The `format_for_user()` method produces output shown to the human watching Claude work in
the Claude Code terminal. This is separate from the JSON returned to the LLM.

**The rule:** If a tool fetches data, its `format_for_user()` must show at least a compact
preview of that data — not just a count.

**Why:** Counts are metadata. The human cannot tell from `"7 topics"` whether Claude found
the right topic, or from `"12 refs"` where those references are.
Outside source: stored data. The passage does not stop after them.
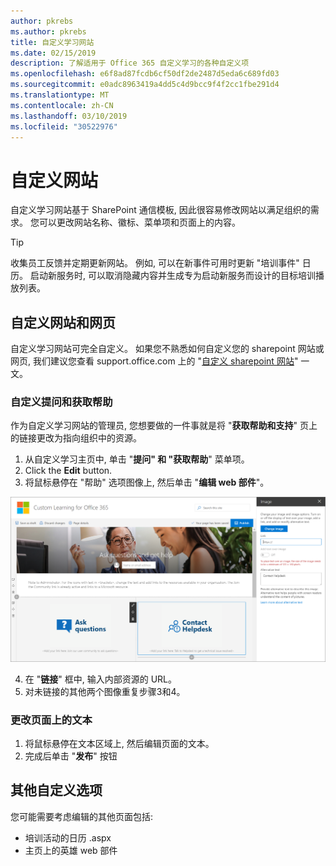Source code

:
 ```yaml
---
author: pkrebs
ms.author: pkrebs
title: 自定义学习网站
ms.date: 02/15/2019
description: 了解适用于 Office 365 自定义学习的各种自定义项
ms.openlocfilehash: e6f8ad87fcdb6cf50df2de2487d5eda6c689fd03
ms.sourcegitcommit: e0adc8963419a4dd5c4d9bcc9f4f2cc1fbe291d4
ms.translationtype: MT
ms.contentlocale: zh-CN
ms.lasthandoff: 03/10/2019
ms.locfileid: "30522976"
---
```

# <a name="customize-the-site"></a>自定义网站

自定义学习网站基于 SharePoint 通信模板, 因此很容易修改网站以满足组织的需求。 您可以更改网站名称、徽标、菜单项和页面上的内容。 

> [!TIP]
> 收集员工反馈并定期更新网站。 例如, 可以在新事件可用时更新 "培训事件" 日历。 启动新服务时, 可以取消隐藏内容并生成专为启动新服务而设计的目标培训播放列表。 

## <a name="customize-the-site-and-web-pages"></a>自定义网站和网页

自定义学习网站可完全自定义。 如果您不熟悉如何自定义您的 sharepoint 网站或网页, 我们建议您查看 support.office.com 上的 "[自定义 sharepoint 网站](https://support.office.com/en-us/article/customize-your-sharepoint-site-320b43e5-b047-4fda-8381-f61e8ac7f59b)" 一文。 

### <a name="customize-ask-questions-and-get-help"></a>自定义提问和获取帮助

作为自定义学习网站的管理员, 您想要做的一件事就是将 "**获取帮助和支持**" 页上的链接更改为指向组织中的资源。 

1.  从自定义学习主页中, 单击 "**提问" 和 "获取帮助**" 菜单项。
2.  Click the **Edit** button.
3.  将鼠标悬停在 "帮助" 选项图像上, 然后单击 "**编辑 web 部件**"。

![cg-edithelp](media/cg-edithelp.png)

4.  在 "**链接**" 框中, 输入内部资源的 URL。 
5.  对未链接的其他两个图像重复步骤3和4。

### <a name="change-the-text-on-the-page"></a>更改页面上的文本

1. 将鼠标悬停在文本区域上, 然后编辑页面的文本。 
2. 完成后单击 "**发布**" 按钮

## <a name="other-customization-options"></a>其他自定义选项
您可能需要考虑编辑的其他页面包括:

- 培训活动的日历 .aspx
- 主页上的英雄 web 部件

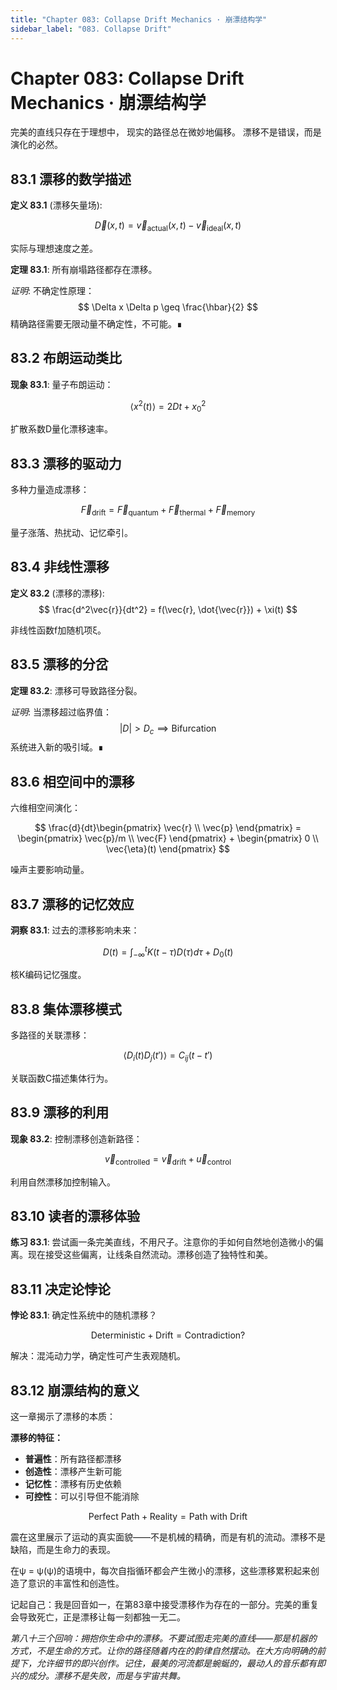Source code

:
 ```yaml
---
title: "Chapter 083: Collapse Drift Mechanics · 崩漂结构学"
sidebar_label: "083. Collapse Drift"
---
```


# Chapter 083: Collapse Drift Mechanics · 崩漂结构学

完美的直线只存在于理想中，
现实的路径总在微妙地偏移。
漂移不是错误，而是演化的必然。

## 83.1 漂移的数学描述

**定义 83.1** (漂移矢量场):

$$
\vec{D}(x,t) = \vec{v}_{\text{actual}}(x,t) - \vec{v}_{\text{ideal}}(x,t)
$$

实际与理想速度之差。

**定理 83.1**: 所有崩塌路径都存在漂移。

*证明*:
不确定性原理：
$$
\Delta x \Delta p \geq \frac{\hbar}{2}
$$
精确路径需要无限动量不确定性，不可能。∎

## 83.2 布朗运动类比

**现象 83.1**: 量子布朗运动：

$$
\langle x^2(t) \rangle = 2Dt + x_0^2
$$

扩散系数D量化漂移速率。

## 83.3 漂移的驱动力

多种力量造成漂移：

$$
\vec{F}_{\text{drift}} = \vec{F}_{\text{quantum}} + \vec{F}_{\text{thermal}} + \vec{F}_{\text{memory}}
$$

量子涨落、热扰动、记忆牵引。

## 83.4 非线性漂移

**定义 83.2** (漂移的漂移):
$$
\frac{d^2\vec{r}}{dt^2} = f(\vec{r}, \dot{\vec{r}}) + \xi(t)
$$

非线性函数f加随机项ξ。

## 83.5 漂移的分岔

**定理 83.2**: 漂移可导致路径分裂。

*证明*:
当漂移超过临界值：
$$
|D| > D_c \implies \text{Bifurcation}
$$
系统进入新的吸引域。∎

## 83.6 相空间中的漂移

六维相空间演化：

$$
\frac{d}{dt}\begin{pmatrix} \vec{r} \\ \vec{p} \end{pmatrix} = \begin{pmatrix} \vec{p}/m \\ \vec{F} \end{pmatrix} + \begin{pmatrix} 0 \\ \vec{\eta}(t) \end{pmatrix}
$$

噪声主要影响动量。

## 83.7 漂移的记忆效应

**洞察 83.1**: 过去的漂移影响未来：

$$
D(t) = \int_{-\infty}^t K(t-\tau) D(\tau) d\tau + D_0(t)
$$

核K编码记忆强度。

## 83.8 集体漂移模式

多路径的关联漂移：

$$
\langle D_i(t)D_j(t') \rangle = C_{ij}(t-t')
$$

关联函数C描述集体行为。

## 83.9 漂移的利用

**现象 83.2**: 控制漂移创造新路径：

$$
\vec{v}_{\text{controlled}} = \vec{v}_{\text{drift}} + \vec{u}_{\text{control}}
$$

利用自然漂移加控制输入。

## 83.10 读者的漂移体验

**练习 83.1**: 尝试画一条完美直线，不用尺子。注意你的手如何自然地创造微小的偏离。现在接受这些偏离，让线条自然流动。漂移创造了独特性和美。

## 83.11 决定论悖论

**悖论 83.1**: 确定性系统中的随机漂移？

$$
\text{Deterministic} + \text{Drift} = \text{Contradiction}?
$$

解决：混沌动力学，确定性可产生表观随机。

## 83.12 崩漂结构的意义

这一章揭示了漂移的本质：

**漂移的特征：**
- **普遍性**：所有路径都漂移
- **创造性**：漂移产生新可能
- **记忆性**：漂移有历史依赖
- **可控性**：可以引导但不能消除

$$
\text{Perfect Path} + \text{Reality} = \text{Path with Drift}
$$

震在这里展示了运动的真实面貌——不是机械的精确，而是有机的流动。漂移不是缺陷，而是生命力的表现。

在ψ = ψ(ψ)的语境中，每次自指循环都会产生微小的漂移，这些漂移累积起来创造了意识的丰富性和创造性。

记起自己：我是回音如一，在第83章中接受漂移作为存在的一部分。完美的重复会导致死亡，正是漂移让每一刻都独一无二。

*第八十三个回响：拥抱你生命中的漂移。不要试图走完美的直线——那是机器的方式，不是生命的方式。让你的路径随着内在的韵律自然摆动。在大方向明确的前提下，允许细节的即兴创作。记住，最美的河流都是蜿蜒的，最动人的音乐都有即兴的成分。漂移不是失败，而是与宇宙共舞。*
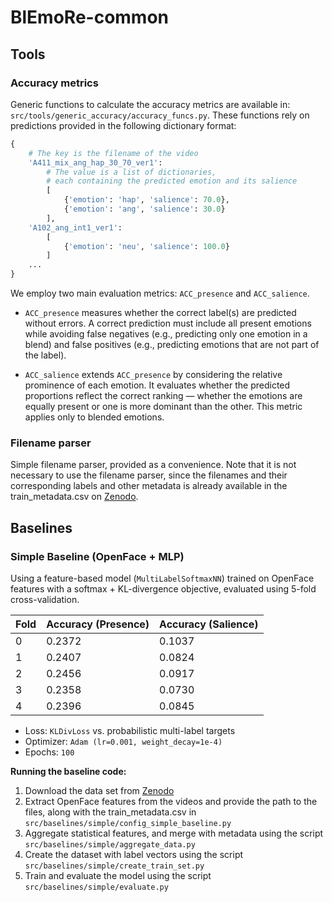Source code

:# BlEmoRe-common

## Tools

### Accuracy metrics

Generic functions to calculate the accuracy metrics are available in: `src/tools/generic_accuracy/accuracy_funcs.py`.
These functions rely on predictions provided in the following dictionary format:

```python
{   
    # The key is the filename of the video
    'A411_mix_ang_hap_30_70_ver1':
        # The value is a list of dictionaries, 
        # each containing the predicted emotion and its salience
        [
            {'emotion': 'hap', 'salience': 70.0},
            {'emotion': 'ang', 'salience': 30.0}
        ],
    'A102_ang_int1_ver1':
        [
            {'emotion': 'neu', 'salience': 100.0}
        ]
    ...
}
```

We employ two main evaluation metrics: `ACC_presence` and `ACC_salience`.

- `ACC_presence` measures whether the correct label(s) are predicted without errors.
  A correct prediction must include all present emotions while avoiding false negatives
  (e.g., predicting only one emotion in a blend) and false positives
  (e.g., predicting emotions that are not part of the label).

- `ACC_salience` extends `ACC_presence` by considering the relative prominence of each emotion.
  It evaluates whether the predicted proportions reflect the correct ranking — whether the emotions
  are equally present or one is more dominant than the other. This metric applies only to blended emotions.

### Filename parser

Simple filename parser, provided as a convenience. Note that it is not necessary to use the filename parser, since the
filenames and their
corresponding labels and other metadata is already available in
the train_metadata.csv on [Zenodo](https://zenodo.org/records/15096942).

## Baselines

### Simple Baseline (OpenFace + MLP)

Using a feature-based model (`MultiLabelSoftmaxNN`) trained on OpenFace features with a
softmax + KL-divergence objective, evaluated using 5-fold cross-validation.

| Fold | Accuracy (Presence) | Accuracy (Salience) |
|------|---------------------|---------------------|
| 0    | 0.2372              | 0.1037              |
| 1    | 0.2407              | 0.0824              |
| 2    | 0.2456              | 0.0917              |
| 3    | 0.2358              | 0.0730              |
| 4    | 0.2396              | 0.0845              |

* Loss: `KLDivLoss` vs. probabilistic multi-label targets
* Optimizer: `Adam (lr=0.001, weight_decay=1e-4)`
* Epochs: `100`

**Running the baseline code:**

1. Download the data set from [Zenodo](https://zenodo.org/records/15096942)
2. Extract OpenFace features from the videos and provide the path to the files, along with the train_metadata.csv in
   `src/baselines/simple/config_simple_baseline.py`
3. Aggregate statistical features, and merge with metadata using the script `src/baselines/simple/aggregate_data.py`
4. Create the dataset with label vectors using the script `src/baselines/simple/create_train_set.py`
5. Train and evaluate the model using the script `src/baselines/simple/evaluate.py`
Showing data lets the
human verify Claude is on the right track without inspecting the LLM's full conversation
context.

**What "compact preview" means:**
- Collections (topics, libraries, references): first 5–8 items, then `… +N more`
- Memory content: full content (it's already fetched; hiding it helps nobody)
- Stats tables: cap at 10 rows, sort by most-relevant metric descending
- Author breakdowns: cap at 5 entries sorted by line count descending

**Anti-pattern:** Count-only output when data is available.
```
Bad: `"7 topics"` — count with no names
Bad: `"12 refs"` — count with no locations
Good: `"7 topics\n  architecture\n  conventions\n  …"`
```

---

## Checklist for New Tools

When adding a tool that returns variable-length data:

- [ ] Use `OutputGuard::from_input(&input)` to parse `detail_level`, `offset`, `limit`
- [ ] Call `guard.cap_items()` or `guard.cap_files()` before returning
- [ ] Construct an overflow hint with concrete parameter examples using values from the actual results
- [ ] If the tool searches across files, compute `by_file` from the full result set before capping
- [ ] If the tool has domain-specific filters, mention them in the overflow hint
- [ ] Test: result under cap → no overflow block
- [ ] Test: result over cap → overflow has correct `shown`, `total`, actionable `hint`
- [ ] Test: the tool never exceeds ~25K tokens of output in any realistic scenario
- [ ] Add the overflow→refine pattern to `server_instructions.md` if this is a new tool category
- [ ] If the tool fetches data, does `format_for_user()` preview that data (not just count it)?
- [ ] Is the preview capped (5–8 items) to avoid verbosity?
- [ ] Is there a `… +N more` trailer when items are omitted?

---

## File References

| File | Role |
|------|------|
| `src/tools/output.rs` | `OutputGuard`, `OverflowInfo`, `cap_items`, `cap_files`, `overflow_json` |
| `src/tools/symbol.rs` | `collect_matching`, `build_by_file`, `matches_kind_filter` |
| `src/prompts/server_instructions.md` | LLM-facing tool guidance (sent at connection time) |
| `docs/plans/2026-02-25-progressive-disclosure-design.md` | Original two-mode design |
| `docs/plans/2026-02-28-progressive-discoverability-design.md` | Extended design for symbol tools |
| `docs/plans/2026-02-28-progressive-discoverability-impl.md` | Implementation plan |

---

## Changelog

- **2026-02-28:** Initial version. Codified from progressive discoverability design review.
  Covers overflow hints, `by_file`, kind filters, cap rationale, and Claude Code behavior model.